RE: Certificate / CPS issues
2003-06-10 15:20:00
--On Tuesday, 10 June, 2003 09:12 -0700 Christian Huitema
<huitema(_at_)windows(_dot_)microsoft(_dot_)com> wrote:
The procedures used to determine the list of certification
authorities in Windows XP, Internet Explorer and other
Microsoft products are documented at:
http://www.microsoft.com/technet/treeview/default.asp?url=/tec
hnet/security/news/rootcert.asp
Christian,
Others may respond differently, but I found one part of this
very interesting. The text says, in part:
When a user visits a secure Web site (that is, by using
HTTPS), reads a secure e-mail (that is, S/MIME), or
downloads an ActiveX control that uses a new root
certificate, the Windows XP certificate chain
verification software checks the appropriate Windows
Update location and downloads the necessary root
certificate. To the user, the experience is seamless.
The user does not see any security dialog boxes or
warnings. The download happens automatically, behind the
scenes.
Suppose a user has sufficient expertise and desire to make
individual evaluations of which CA certs to accept and from what
CAs. With the earlier model, she could look through the list,
adding and deleting root certs according to her preferences and
using Microsoft's acceptance of a given cert as a guide (to
whatever extent she saw that as appropriate). Now, if I read
this correctly, there is no more choice: any cert accepted by
Microsoft is automatically trusted by the desktop software and
the user can't say, e.g., "I know that XYZ Corp, who met
Microsoft's criteria, was just bought out by ABC Corp; I believe
that ABC are scum and don't want to trust any cert issued by any
subsidiary of theirs, even if it was issued pre-merger."

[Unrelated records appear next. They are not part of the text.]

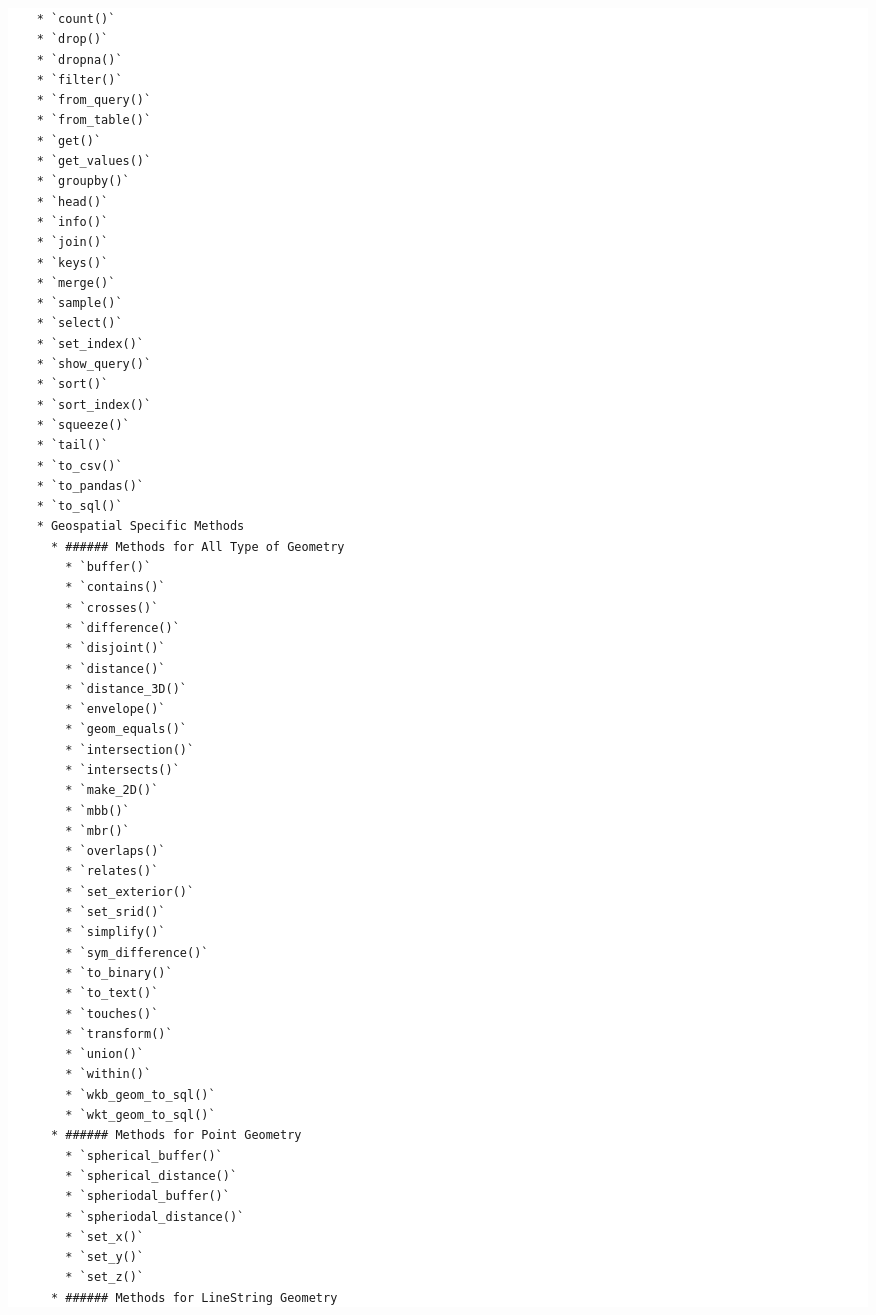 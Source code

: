         * `count()`
        * `drop()`
        * `dropna()`
        * `filter()`
        * `from_query()`
        * `from_table()`
        * `get()`
        * `get_values()`
        * `groupby()`
        * `head()`
        * `info()`
        * `join()`
        * `keys()`
        * `merge()`
        * `sample()`
        * `select()`
        * `set_index()`
        * `show_query()`
        * `sort()`
        * `sort_index()`
        * `squeeze()`
        * `tail()`
        * `to_csv()`
        * `to_pandas()`
        * `to_sql()` 
        * Geospatial Specific Methods
          * ###### Methods for All Type of Geometry
            * `buffer()`
            * `contains()`
            * `crosses()`
            * `difference()`
            * `disjoint()`
            * `distance()`
            * `distance_3D()`
            * `envelope()`
            * `geom_equals()`
            * `intersection()`
            * `intersects()`
            * `make_2D()`
            * `mbb()`
            * `mbr()`
            * `overlaps()`
            * `relates()`
            * `set_exterior()`
            * `set_srid()`
            * `simplify()`
            * `sym_difference()`
            * `to_binary()`
            * `to_text()`
            * `touches()`
            * `transform()`
            * `union()`
            * `within()`
            * `wkb_geom_to_sql()`
            * `wkt_geom_to_sql()`
          * ###### Methods for Point Geometry
            * `spherical_buffer()`
            * `spherical_distance()`
            * `spheriodal_buffer()`
            * `spheriodal_distance()`
            * `set_x()`
            * `set_y()`
            * `set_z()`
          * ###### Methods for LineString Geometry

Conversely, if I'm part of an enterprise that issues its own
certs for internal purposes, it doesn't look as if I can make
those certs usable in the XP environment, since such internal
certs don't satisfy the "broad business value to Microsoft
platform customers" criterion and hence will not be accepted by
Microsoft for use in the specified environment.
I hope this is only part of the story, and that user options to
accept some certs (even if they are not accepted by Microsoft)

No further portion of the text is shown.